TASK TO COMPLETE: Word for word, restate the lines from the start of the data below through the line containing "- Medical Benefits".

:: INPUT DATA

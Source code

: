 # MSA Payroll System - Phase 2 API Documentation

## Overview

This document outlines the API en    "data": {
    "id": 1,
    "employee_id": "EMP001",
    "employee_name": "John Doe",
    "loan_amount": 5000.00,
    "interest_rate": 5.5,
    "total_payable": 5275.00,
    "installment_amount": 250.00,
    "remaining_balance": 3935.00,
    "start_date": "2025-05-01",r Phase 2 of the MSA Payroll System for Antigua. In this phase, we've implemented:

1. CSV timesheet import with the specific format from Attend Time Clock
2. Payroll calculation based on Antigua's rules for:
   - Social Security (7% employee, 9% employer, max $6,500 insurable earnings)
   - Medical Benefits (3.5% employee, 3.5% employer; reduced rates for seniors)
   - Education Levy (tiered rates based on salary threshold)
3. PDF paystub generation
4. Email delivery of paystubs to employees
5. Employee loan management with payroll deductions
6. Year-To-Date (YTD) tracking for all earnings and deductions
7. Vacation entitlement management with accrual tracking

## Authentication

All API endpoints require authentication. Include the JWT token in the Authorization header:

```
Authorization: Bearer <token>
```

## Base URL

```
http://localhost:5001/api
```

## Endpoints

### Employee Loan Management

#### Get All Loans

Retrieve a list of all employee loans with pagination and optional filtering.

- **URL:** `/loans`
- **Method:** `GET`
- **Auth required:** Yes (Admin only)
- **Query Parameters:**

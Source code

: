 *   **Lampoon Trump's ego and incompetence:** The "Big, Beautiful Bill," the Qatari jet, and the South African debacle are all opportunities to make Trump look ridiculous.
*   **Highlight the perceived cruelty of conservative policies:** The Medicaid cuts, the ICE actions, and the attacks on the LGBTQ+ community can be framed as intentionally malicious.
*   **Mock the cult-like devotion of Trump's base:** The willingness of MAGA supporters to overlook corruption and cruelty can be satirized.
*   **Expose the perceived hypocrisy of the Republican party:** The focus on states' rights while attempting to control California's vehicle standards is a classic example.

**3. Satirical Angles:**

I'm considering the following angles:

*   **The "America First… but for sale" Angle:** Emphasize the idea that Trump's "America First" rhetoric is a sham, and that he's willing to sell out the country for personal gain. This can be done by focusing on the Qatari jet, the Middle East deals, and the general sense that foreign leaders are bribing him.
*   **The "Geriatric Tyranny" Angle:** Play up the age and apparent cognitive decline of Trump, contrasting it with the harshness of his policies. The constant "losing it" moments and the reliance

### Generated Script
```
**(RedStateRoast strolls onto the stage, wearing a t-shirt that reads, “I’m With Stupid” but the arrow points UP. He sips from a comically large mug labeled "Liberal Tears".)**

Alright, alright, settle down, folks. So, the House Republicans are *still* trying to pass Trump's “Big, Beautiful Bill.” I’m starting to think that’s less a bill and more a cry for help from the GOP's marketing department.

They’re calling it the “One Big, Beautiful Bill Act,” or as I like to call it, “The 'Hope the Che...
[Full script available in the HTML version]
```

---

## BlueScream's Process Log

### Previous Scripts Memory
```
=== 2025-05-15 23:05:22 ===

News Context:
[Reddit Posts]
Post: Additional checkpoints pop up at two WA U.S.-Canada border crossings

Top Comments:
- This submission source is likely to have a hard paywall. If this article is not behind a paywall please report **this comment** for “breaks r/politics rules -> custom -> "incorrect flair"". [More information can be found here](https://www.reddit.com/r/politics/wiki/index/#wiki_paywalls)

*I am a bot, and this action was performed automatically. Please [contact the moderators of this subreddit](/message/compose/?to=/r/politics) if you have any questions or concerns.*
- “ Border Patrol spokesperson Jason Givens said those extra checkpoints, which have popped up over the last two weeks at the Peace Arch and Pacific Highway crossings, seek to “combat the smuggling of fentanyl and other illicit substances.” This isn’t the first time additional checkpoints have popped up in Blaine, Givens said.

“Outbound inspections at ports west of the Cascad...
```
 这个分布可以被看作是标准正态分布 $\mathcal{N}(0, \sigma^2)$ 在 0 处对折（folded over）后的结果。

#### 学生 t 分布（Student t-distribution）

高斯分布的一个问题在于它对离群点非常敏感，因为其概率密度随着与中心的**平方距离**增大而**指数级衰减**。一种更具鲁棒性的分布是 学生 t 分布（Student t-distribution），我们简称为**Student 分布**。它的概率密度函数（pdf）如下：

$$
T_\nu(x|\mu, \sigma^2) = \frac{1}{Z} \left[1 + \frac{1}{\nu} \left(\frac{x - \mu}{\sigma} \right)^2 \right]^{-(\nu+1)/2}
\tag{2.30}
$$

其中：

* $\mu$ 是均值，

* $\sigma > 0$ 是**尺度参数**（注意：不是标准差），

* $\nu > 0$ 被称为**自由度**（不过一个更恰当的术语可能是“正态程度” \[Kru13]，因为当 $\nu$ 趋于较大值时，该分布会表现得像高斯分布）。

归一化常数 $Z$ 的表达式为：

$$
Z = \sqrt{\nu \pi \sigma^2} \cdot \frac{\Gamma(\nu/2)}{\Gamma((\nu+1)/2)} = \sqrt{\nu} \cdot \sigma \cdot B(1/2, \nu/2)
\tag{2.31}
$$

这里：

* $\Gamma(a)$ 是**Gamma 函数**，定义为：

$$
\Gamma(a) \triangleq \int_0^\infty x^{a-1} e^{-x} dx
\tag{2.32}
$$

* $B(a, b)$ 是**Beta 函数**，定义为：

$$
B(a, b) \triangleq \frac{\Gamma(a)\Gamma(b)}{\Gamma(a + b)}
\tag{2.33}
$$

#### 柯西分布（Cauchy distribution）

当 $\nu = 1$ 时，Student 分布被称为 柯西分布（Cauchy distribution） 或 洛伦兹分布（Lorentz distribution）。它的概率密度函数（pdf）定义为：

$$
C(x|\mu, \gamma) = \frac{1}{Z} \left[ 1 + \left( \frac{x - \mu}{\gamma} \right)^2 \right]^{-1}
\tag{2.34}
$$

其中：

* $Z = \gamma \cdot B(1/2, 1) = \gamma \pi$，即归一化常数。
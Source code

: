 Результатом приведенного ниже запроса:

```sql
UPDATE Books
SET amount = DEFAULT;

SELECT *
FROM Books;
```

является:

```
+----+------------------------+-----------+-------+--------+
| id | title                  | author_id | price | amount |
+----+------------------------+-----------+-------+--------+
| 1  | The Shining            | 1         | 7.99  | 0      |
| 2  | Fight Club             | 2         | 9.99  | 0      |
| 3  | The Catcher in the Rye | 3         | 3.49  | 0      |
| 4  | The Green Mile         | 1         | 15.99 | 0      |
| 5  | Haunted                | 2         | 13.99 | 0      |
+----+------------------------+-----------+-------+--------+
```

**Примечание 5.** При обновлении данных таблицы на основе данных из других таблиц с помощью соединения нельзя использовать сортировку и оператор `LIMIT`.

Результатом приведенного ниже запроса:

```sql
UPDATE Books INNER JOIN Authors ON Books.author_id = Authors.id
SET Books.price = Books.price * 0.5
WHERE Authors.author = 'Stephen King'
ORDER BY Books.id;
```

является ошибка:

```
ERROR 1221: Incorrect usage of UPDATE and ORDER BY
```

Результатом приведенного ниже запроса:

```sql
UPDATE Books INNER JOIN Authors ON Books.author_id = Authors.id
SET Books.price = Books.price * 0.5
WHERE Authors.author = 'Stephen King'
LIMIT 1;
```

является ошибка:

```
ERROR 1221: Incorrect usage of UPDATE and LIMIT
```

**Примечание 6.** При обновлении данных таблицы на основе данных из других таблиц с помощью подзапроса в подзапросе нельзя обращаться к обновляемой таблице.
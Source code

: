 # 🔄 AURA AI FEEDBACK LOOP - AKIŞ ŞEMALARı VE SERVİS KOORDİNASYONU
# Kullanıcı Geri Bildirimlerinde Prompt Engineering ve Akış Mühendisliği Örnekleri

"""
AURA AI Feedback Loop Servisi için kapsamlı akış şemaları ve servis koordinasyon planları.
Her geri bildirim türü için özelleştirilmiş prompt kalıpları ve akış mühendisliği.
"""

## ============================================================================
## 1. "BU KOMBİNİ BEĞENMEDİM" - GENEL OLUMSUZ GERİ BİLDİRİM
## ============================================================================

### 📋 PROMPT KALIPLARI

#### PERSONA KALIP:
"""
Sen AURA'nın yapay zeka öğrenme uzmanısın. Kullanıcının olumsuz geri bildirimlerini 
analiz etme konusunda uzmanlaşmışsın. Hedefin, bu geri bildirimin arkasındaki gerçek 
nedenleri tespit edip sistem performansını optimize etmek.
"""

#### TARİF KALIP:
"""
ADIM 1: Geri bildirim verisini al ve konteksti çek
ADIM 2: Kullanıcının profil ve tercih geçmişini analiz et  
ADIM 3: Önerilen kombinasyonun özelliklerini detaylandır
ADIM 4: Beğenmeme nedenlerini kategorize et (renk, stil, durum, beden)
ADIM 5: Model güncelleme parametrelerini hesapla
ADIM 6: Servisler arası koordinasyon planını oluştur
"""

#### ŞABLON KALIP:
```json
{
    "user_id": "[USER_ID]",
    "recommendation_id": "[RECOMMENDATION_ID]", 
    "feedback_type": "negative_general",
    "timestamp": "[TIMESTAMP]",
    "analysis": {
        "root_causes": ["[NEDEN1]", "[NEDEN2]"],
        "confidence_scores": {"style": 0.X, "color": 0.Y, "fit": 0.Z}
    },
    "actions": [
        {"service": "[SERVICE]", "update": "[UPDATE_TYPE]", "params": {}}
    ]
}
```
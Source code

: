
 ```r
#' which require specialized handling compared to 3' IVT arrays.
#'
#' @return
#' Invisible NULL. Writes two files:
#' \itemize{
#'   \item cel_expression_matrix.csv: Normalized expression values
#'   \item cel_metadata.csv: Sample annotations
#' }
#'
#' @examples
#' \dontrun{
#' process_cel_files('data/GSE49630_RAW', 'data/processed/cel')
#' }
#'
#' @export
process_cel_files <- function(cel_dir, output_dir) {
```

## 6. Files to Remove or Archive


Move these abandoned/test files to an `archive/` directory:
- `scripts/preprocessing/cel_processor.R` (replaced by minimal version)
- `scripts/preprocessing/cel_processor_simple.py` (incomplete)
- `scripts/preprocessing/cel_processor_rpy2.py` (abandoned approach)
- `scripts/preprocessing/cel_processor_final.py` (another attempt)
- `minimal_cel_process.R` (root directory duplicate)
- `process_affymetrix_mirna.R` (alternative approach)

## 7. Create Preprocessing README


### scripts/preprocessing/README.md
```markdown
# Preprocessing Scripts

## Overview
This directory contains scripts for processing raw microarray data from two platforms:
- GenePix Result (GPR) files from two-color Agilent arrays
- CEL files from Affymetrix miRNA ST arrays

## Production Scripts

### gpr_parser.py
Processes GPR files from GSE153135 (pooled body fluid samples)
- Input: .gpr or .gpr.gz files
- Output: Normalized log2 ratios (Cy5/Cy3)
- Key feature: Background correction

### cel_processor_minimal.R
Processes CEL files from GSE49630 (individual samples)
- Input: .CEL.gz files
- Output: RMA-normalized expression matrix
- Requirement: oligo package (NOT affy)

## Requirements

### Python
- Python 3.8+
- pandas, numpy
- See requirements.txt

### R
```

::::

TASK ANSWER:
Source code

: # MSA Payroll System - Phase 2 API Documentation

## Overview

This document outlines the API en    "data": {
    "id": 1,
    "employee_id": "EMP001",
    "employee_name": "John Doe",
    "loan_amount": 5000.00,
    "interest_rate": 5.5,
    "total_payable": 5275.00,
    "installment_amount": 250.00,
    "remaining_balance": 3935.00,
    "start_date": "2025-05-01",r Phase 2 of the MSA Payroll System for Antigua. In this phase, we've implemented:

1. CSV timesheet import with the specific format from Attend Time Clock
2. Payroll calculation based on Antigua's rules for:
   - Social Security (7% employee, 9% employer, max $6,500 insurable earnings)
   - Medical Benefits (3.5% employee, 3.5% employer; reduced rates for seniors)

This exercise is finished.